### [What to work on]
Isolate every line in the records below with "kubecfg" in it.

___ Raw data

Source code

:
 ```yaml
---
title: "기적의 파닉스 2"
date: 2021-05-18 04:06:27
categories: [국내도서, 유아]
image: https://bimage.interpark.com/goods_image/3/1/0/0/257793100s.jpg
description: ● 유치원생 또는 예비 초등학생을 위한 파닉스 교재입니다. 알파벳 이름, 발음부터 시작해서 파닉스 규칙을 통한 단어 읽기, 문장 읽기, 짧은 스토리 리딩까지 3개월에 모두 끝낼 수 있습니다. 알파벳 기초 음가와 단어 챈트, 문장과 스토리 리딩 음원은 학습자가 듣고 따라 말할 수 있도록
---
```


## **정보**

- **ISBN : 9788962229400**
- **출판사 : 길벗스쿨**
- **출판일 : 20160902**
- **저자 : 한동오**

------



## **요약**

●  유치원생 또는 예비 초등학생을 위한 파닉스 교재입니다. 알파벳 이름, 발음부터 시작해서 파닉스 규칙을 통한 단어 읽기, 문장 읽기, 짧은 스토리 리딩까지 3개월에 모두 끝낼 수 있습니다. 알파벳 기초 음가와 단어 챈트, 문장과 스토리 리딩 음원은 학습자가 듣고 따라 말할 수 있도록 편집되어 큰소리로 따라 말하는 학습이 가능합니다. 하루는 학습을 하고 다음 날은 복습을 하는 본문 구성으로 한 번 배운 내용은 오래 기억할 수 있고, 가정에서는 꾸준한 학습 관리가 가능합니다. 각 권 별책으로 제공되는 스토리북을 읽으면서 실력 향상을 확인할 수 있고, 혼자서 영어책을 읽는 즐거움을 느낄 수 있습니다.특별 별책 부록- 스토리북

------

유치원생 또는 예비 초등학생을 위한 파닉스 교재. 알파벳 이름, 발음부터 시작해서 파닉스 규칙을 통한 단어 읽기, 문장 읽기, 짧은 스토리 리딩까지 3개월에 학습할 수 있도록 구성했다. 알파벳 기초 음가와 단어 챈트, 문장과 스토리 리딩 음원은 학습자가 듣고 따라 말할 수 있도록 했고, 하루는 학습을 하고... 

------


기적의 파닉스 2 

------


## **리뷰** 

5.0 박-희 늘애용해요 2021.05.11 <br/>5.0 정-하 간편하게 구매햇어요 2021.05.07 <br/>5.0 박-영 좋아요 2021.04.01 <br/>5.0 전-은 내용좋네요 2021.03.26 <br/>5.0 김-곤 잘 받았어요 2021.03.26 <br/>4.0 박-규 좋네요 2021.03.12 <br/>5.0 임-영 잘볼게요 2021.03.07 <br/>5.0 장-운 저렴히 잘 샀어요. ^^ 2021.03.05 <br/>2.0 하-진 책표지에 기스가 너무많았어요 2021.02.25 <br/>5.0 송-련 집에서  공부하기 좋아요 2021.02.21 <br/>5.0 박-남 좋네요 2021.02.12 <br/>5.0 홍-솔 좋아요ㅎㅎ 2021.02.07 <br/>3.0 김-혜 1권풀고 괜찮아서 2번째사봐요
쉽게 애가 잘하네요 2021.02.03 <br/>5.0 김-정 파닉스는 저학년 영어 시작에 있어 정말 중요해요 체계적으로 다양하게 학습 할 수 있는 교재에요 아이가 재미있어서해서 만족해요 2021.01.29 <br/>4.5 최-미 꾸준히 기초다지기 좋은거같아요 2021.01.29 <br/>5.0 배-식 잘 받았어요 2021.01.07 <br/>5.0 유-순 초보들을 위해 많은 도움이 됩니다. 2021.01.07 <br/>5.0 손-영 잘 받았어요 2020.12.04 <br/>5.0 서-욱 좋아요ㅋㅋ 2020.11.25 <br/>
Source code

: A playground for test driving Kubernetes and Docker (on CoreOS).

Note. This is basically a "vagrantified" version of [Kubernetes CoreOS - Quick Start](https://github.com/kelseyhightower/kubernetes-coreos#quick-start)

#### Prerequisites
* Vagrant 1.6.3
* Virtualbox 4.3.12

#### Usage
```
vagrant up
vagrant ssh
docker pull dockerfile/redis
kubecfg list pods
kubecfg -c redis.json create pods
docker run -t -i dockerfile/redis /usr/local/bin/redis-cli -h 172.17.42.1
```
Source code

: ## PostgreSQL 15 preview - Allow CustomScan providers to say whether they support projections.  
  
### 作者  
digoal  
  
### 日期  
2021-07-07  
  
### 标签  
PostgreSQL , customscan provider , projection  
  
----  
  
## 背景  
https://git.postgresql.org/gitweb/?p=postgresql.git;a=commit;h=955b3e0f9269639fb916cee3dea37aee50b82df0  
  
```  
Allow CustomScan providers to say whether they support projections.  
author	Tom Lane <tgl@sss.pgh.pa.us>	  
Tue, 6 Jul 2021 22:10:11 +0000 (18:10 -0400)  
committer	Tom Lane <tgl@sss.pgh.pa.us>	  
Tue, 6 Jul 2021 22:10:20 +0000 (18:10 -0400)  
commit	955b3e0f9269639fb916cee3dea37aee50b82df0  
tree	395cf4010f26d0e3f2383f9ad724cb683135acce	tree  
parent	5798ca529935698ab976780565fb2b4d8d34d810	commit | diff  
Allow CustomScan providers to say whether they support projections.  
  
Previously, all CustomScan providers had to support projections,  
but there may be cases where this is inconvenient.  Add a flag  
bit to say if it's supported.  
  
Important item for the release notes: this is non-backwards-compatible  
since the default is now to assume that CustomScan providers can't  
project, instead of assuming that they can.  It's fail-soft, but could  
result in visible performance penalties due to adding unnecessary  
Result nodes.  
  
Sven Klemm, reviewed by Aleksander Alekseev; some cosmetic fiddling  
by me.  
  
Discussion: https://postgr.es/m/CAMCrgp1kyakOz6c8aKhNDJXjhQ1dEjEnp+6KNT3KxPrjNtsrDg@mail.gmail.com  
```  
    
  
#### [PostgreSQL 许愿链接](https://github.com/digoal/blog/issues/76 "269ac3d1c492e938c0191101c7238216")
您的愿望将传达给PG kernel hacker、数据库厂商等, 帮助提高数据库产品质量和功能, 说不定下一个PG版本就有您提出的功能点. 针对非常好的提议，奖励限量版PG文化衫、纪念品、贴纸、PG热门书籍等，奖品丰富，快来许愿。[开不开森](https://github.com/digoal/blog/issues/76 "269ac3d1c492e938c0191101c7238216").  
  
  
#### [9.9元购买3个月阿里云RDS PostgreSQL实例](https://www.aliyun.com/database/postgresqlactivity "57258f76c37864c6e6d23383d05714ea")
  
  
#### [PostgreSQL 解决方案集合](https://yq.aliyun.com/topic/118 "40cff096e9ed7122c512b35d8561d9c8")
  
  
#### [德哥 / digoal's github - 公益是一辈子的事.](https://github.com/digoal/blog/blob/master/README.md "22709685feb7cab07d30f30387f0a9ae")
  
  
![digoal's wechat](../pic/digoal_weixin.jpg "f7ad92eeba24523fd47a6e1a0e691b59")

______

### [Answer section]
kubecfg list pods
kubecfg -c redis.json create pods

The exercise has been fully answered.